**Record set**
☆ ☆ ☆ ☆

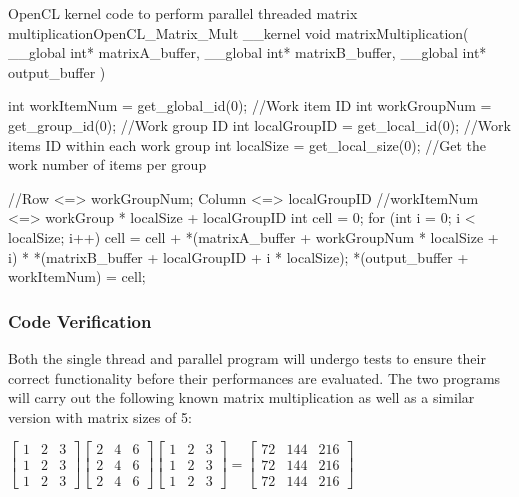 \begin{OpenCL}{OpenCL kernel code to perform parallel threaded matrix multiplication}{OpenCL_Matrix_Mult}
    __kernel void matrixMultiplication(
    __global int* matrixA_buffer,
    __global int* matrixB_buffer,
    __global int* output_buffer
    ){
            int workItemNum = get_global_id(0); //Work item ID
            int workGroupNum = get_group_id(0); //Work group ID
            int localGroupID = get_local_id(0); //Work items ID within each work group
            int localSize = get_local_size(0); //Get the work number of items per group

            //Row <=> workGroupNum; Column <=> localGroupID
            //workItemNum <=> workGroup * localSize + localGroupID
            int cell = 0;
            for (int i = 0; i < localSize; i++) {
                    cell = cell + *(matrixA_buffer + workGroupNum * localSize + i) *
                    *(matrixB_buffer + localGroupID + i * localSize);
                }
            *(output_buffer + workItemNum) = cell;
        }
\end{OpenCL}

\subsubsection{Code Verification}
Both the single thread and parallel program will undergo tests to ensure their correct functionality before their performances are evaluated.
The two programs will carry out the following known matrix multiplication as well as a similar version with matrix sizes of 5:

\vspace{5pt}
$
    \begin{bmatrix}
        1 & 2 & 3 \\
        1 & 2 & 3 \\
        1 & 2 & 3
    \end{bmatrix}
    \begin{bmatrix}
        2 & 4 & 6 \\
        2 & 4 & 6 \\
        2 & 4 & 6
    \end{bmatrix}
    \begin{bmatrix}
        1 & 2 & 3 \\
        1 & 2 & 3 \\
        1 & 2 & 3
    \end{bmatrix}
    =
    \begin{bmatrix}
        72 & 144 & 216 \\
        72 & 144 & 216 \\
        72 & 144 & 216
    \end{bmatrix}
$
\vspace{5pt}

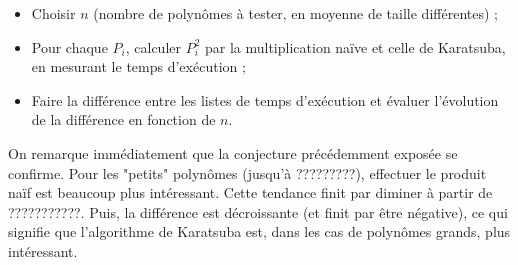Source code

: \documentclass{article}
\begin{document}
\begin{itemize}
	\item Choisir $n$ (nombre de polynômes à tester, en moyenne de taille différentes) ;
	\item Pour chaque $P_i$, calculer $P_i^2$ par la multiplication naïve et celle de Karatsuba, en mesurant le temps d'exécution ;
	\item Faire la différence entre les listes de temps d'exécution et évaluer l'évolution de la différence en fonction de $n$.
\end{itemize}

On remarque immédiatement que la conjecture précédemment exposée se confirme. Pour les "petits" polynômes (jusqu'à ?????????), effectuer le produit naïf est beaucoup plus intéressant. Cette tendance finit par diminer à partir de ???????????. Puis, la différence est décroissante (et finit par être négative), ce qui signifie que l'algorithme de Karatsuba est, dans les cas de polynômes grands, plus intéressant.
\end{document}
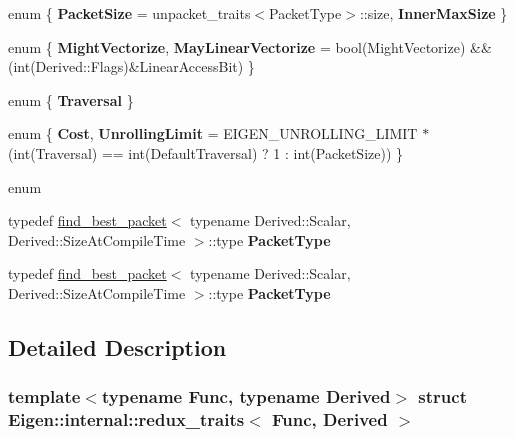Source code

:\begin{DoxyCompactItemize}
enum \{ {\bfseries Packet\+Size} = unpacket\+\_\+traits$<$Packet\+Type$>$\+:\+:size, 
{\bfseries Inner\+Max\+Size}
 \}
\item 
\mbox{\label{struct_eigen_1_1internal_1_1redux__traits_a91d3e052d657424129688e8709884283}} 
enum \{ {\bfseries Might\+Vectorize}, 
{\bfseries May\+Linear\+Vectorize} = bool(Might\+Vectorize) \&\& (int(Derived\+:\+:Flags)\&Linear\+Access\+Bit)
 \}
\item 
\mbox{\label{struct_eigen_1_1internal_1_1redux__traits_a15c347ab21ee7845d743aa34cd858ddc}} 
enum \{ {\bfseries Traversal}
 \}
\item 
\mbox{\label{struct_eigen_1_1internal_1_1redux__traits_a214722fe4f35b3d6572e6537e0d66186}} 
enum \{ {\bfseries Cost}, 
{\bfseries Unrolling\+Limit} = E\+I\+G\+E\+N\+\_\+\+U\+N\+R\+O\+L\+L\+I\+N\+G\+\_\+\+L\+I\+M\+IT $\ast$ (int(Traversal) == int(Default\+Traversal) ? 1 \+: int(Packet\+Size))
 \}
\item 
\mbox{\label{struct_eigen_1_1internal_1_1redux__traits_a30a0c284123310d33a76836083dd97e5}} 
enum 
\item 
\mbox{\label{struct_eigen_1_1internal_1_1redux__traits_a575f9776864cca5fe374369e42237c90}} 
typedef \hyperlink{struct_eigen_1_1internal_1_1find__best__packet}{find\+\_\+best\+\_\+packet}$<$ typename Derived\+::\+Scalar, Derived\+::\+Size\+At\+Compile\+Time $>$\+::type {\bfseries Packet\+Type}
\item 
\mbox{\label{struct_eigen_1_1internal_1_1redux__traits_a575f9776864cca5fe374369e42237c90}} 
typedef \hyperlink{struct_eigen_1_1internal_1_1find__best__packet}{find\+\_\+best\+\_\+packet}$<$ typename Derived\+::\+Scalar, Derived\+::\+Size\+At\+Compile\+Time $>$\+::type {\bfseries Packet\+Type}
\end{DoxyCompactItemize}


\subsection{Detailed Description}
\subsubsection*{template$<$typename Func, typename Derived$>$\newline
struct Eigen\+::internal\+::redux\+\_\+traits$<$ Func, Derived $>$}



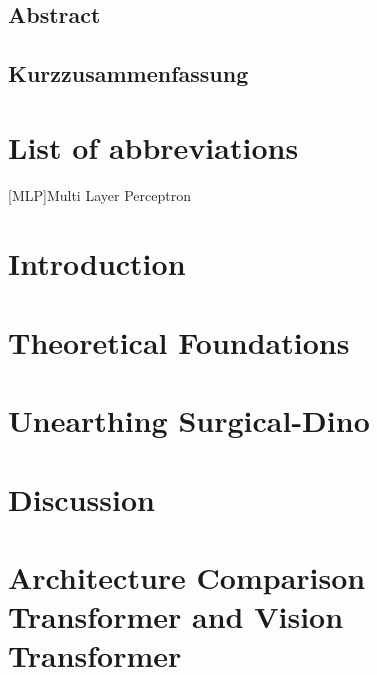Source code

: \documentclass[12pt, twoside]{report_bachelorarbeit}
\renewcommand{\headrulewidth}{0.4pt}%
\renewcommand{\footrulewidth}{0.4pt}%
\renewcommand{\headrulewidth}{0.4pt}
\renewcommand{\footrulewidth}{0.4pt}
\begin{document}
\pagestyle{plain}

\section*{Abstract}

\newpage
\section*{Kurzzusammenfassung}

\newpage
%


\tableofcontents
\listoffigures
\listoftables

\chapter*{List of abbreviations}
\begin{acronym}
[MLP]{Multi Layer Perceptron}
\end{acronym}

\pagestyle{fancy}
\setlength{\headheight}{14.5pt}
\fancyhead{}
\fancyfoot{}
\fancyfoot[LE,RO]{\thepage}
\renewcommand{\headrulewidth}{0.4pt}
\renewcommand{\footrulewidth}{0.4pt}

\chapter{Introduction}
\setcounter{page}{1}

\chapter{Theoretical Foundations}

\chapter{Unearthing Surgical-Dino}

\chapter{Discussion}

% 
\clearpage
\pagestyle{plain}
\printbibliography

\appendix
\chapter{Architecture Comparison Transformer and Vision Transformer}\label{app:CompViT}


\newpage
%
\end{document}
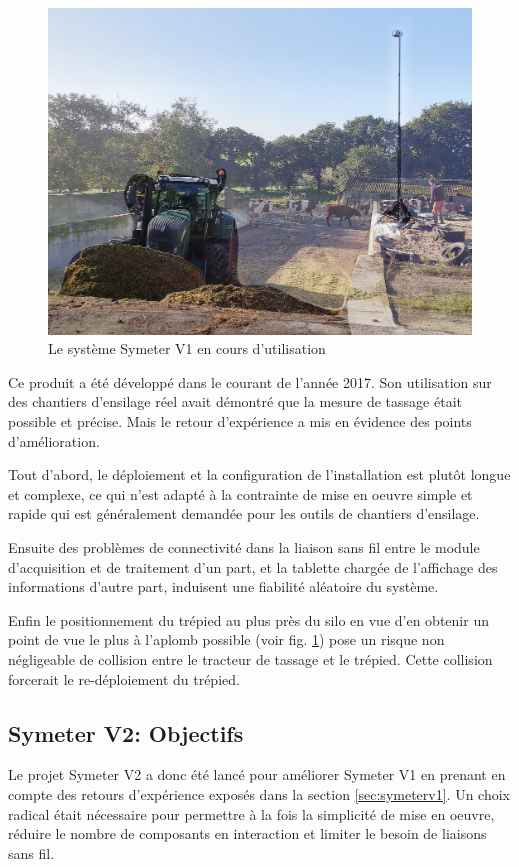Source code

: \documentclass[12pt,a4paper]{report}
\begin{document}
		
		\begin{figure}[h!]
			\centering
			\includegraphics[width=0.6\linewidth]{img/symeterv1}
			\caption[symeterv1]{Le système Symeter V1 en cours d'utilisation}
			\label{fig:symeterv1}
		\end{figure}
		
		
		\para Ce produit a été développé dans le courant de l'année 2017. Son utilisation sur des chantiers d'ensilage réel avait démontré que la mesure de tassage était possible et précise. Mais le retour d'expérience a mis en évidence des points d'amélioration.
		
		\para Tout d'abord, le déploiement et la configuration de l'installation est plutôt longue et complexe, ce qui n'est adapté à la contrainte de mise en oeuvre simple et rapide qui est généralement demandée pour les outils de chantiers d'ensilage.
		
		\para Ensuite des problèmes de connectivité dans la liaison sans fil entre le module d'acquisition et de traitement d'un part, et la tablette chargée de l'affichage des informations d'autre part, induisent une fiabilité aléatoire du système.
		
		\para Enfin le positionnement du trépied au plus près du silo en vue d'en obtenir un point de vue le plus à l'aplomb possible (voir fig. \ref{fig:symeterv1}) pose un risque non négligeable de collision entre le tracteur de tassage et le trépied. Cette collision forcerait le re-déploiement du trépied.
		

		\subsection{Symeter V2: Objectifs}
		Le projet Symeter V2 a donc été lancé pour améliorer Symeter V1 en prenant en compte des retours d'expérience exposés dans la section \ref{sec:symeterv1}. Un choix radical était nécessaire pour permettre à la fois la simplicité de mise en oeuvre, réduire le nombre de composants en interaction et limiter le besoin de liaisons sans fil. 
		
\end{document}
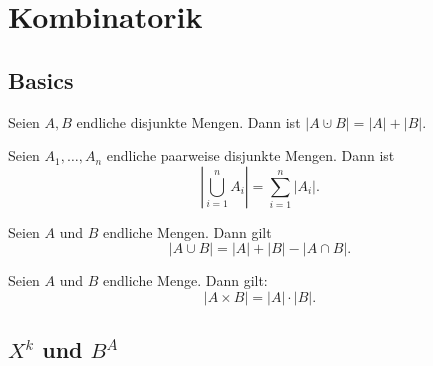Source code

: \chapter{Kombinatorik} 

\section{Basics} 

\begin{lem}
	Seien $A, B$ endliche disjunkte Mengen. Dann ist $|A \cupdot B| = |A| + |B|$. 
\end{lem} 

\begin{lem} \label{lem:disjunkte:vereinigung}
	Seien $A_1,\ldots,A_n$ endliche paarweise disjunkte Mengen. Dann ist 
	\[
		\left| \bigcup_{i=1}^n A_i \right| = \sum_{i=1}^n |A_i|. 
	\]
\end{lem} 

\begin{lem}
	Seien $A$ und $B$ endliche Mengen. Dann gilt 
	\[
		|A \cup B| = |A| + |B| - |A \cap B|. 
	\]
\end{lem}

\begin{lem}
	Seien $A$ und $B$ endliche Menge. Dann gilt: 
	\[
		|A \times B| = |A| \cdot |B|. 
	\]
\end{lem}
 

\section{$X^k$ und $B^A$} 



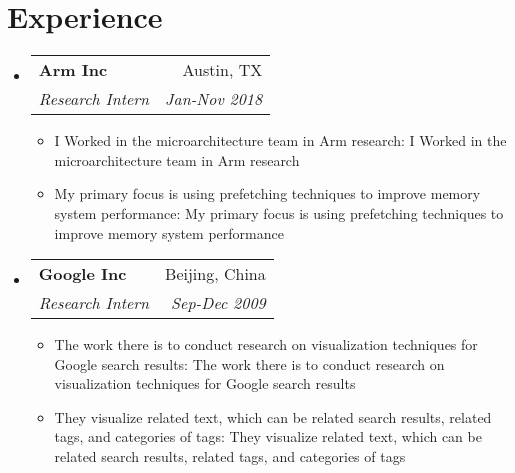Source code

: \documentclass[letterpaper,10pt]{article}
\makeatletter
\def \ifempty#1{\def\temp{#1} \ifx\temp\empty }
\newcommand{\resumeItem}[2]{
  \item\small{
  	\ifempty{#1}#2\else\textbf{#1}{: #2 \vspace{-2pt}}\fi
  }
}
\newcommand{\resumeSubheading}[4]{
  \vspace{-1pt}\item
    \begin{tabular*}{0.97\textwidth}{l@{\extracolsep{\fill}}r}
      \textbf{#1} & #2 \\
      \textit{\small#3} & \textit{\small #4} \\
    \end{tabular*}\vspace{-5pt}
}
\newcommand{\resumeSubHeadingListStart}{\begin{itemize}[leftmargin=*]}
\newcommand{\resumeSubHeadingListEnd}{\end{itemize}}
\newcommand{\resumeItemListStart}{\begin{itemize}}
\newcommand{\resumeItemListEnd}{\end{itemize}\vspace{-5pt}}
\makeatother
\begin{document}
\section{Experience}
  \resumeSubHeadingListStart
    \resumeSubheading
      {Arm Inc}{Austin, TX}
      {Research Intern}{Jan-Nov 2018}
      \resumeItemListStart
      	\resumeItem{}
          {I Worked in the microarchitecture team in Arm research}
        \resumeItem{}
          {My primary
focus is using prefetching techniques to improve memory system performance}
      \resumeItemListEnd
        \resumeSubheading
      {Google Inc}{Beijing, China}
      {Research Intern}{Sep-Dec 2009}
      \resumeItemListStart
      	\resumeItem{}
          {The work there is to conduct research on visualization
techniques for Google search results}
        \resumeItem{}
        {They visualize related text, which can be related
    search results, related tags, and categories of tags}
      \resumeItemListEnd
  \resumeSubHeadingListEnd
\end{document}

☆ ☆ ☆ ☆

All lines above holding the word "resumeSubHeadingListStart" make up the answer; copy each one.

**Answer area**
\newcommand{\resumeSubHeadingListStart}{\begin{itemize}[leftmargin=*]}
  \resumeSubHeadingListStart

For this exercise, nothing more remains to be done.